The all-conquering duopoly that had existed between St Finbarr’s and Blackrock prior to the emergence of the Glen (13 out of 14 county titles between them since 1928) was soon dismantled as Glen Rovers won the next seven championships. In 1942 however, Ballincollig inflicted a first championship defeat on the Glen in nine years and the Barrs took full advantage, beating Ballincollig in the final to end a nine-year barren spell.
The following year, St. Finbarr’s made it back-to-back county triumphs, defeating Glen Rovers in the semi-final in what was Christy Ring’s championship debut for his adopted club.
The Glen weren’t down for long. In 1944, despite Jack Lynch’s departure for Dublin and the loss of Jim Young to UCC a new Glen Rovers team comprising nine county final debutants defeated the Barrs in the decider to return the trophy to Blackpool.

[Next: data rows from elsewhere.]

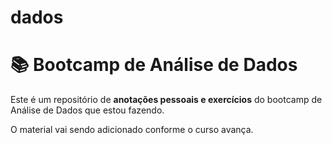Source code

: # dados
# 📚 Bootcamp de Análise de Dados

Este é um repositório de  **anotações pessoais e exercícios** do bootcamp de Análise de Dados que estou fazendo.

O material vai sendo adicionado conforme o curso avança.

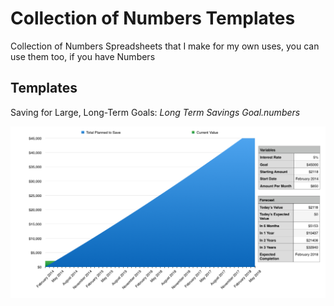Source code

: # Collection of Numbers Templates #

Collection of Numbers Spreadsheets that I make for my own uses, you can use
them too, if you have Numbers

## Templates ##

Saving for Large, Long-Term Goals: _Long Term Savings Goal.numbers_

![Long Term Savings](/previews/long-term-savings.png)
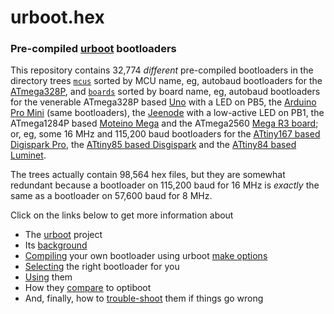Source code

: # urboot.hex
### Pre-compiled [urboot](https://github.com/stefanrueger/urboot/) bootloaders

This repository contains 32,774 *different* pre-compiled bootloaders in the directory trees
[`mcus`](https://github.com/stefanrueger/urboot.hex/tree/main/mcus/) sorted by MCU name, eg,
autobaud bootloaders for the
[ATmega328P](https://github.com/stefanrueger/urboot.hex/blob/main/mcus/atmega328p/autobaud/README.md), and
[`boards`](https://github.com/stefanrueger/urboot.hex/tree/main/mcus/) sorted by board name, eg,
autobaud bootloaders for the venerable ATmega328P based
[Uno](https://github.com/stefanrueger/urboot.hex/blob/main/boards/uno/autobaud/README.md)
with a LED on PB5, the [Arduino Pro
Mini](https://github.com/stefanrueger/urboot.hex/tree/main/boards/promini/autobaud/README.md)
(same bootloaders), the
[Jeenode](https://github.com/stefanrueger/urboot.hex/tree/main/boards/jeenode/autobaud/README.md)
with a low-active LED on PB1, the ATmega1284P based [Moteino
Mega](https://github.com/stefanrueger/urboot.hex/tree/main/boards/moteinomega/autobaud/README.md)
and the ATmega2560 [Mega R3
board](https://github.com/stefanrueger/urboot.hex/tree/main/boards/mega-r3/autobaud/README.md);
or, eg, some 16 MHz and 115,200 baud bootloaders for the [ATtiny167 based Digispark
Pro](https://github.com/stefanrueger/urboot.hex/tree/main/boards/digispark-pro/fcpu_16mhz/115200_bps/README.md),
the [ATtiny85 based
Disgispark](https://github.com/stefanrueger/urboot.hex/tree/main/boards/digispark/fcpu_16mhz/115200_bps/README.md)
and the [ATtiny84 based
Luminet](https://github.com/stefanrueger/urboot.hex/tree/main/boards/luminet/fcpu_16mhz/115200_bps/README.md).

The trees actually contain 98,564 hex files, but they are somewhat
redundant because a bootloader on 115,200 baud for 16 MHz is *exactly* the
same as a bootloader on 57,600 baud for 8 MHz.

Click on the links below to get more information about 
 - The [urboot](https://github.com/stefanrueger/urboot/) project
 - Its [background](https://github.com/stefanrueger/urboot/blob/main/docs/background.md)
 - [Compiling](https://github.com/stefanrueger/urboot/blob/main/README.md#compiling) your own bootloader using urboot [make options](https://github.com/stefanrueger/urboot/blob/main/docs/makeoptions.md)
 - [Selecting](https://github.com/stefanrueger/urboot/blob/main/docs/howtoselect.md) the right bootloader for you
 - [Using](https://github.com/stefanrueger/urboot/blob/main/README.md#usage) them
 - How they [compare](https://github.com/stefanrueger/urboot/blob/main/README.md#comparison) to optiboot
 - And, finally, how to [trouble-shoot](https://github.com/stefanrueger/urboot/blob/main/README.md#trouble-shooting) them if things go wrong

The Glen copper-fastened their superiority the following year, inflicting a 29-point defeat on their southside rivals, St Finbarr’s heaviest ever championship defeat.
In 1950, the Glen once again emerged triumphant over the Barrs in the county final, a match which brought the curtain down on Jack Lynch’s illustrious sporting career.
The two hurling heavyweights, having dominated for much of the 40s, continued their pre-eminence into the next decade.
Indeed, the 1957 decider between Sarsfields and UCC was the first county final to feature neither the Glen nor the Barrs in 28 years.
The pair returned the following year, the Barrs losing their second county final in three weeks (Macroom beat them in the football decider) in what was deemed at the time to be ‘one of the greatest finals ever fought out at the Cork Athletic Grounds’.
The two old foes didn’t meet again until the 1964 final where a 44-year-old Christy Ring captained the Glen to their 20th championship success. It also proved to be Ring’s final appearance in a county final. By the time the Glen returned to the county final in ’67, again to play the Barrs, they were without their talisman who had retired unexpectedly after their first-round defeat of UCC.
Nonetheless, the Blackpool men emerged triumphant.
The pair didn’t cross paths again until the 70s, by which time the introduction of club All-Ireland had added an extra layer of importance to meetings between two of Cork’s ‘Big Three’.
However, the re-emergence of Blackrock as a dominant force meant that the Glen and the Barrs only contested a solitary county final throughout the decade. That came in ’77 when the ‘Barr’s defeated the reigning All-Ireland champions in front of a crowd estimated at 45,000 at Páirc Úi Chaoimh.
A star-studded St. Finbarr’s team, featuring Jimmy Barry-Murphy, Gerald McCarthy and Charlie McCarthy went on to claim their first All-Ireland title.
In 1978, a league format was introduced to the championship for the first time, an arrangement that pitted the top five graded teams in the county in one group.
Thus, although the Glen defeated the Barrs that April, they would have to repeat the trick four months later in the county semi-final. The experimental format was discontinued after the 1980 edition, which again saw the Barrs beat the Glen in a final, en route to their second All-Ireland title.
1988 would be the last time the two squared off in a senior county final. Again, the Barrs came out on top (their fourth final victory over the Glen in a row), thanks in no small part to the heroics of 18-year-old Brian Cunningham, who hit twelve points in his first county final.
Eight years would pass before the two powerhouses faced off again in the championship, although a mass brawl and the resultant two red cards in their ’96 quarter-final clash demonstrated that passions certainly hadn’t been diminished.
The regression of both St Finbarr’s and Glen Rovers over the past 30 years is evidenced by the fact the two have only met seven times (including two replays) since the final in ’88, none of which have occurred beyond the quarter-final stage. In recent years, however, a hurling renaissance in Blackpool has sparked hope that the Glen Rovers may be returning to the glory days of old.
Cork hurling supporters would certainly welcome a similar resurgence on the other side of the Lee.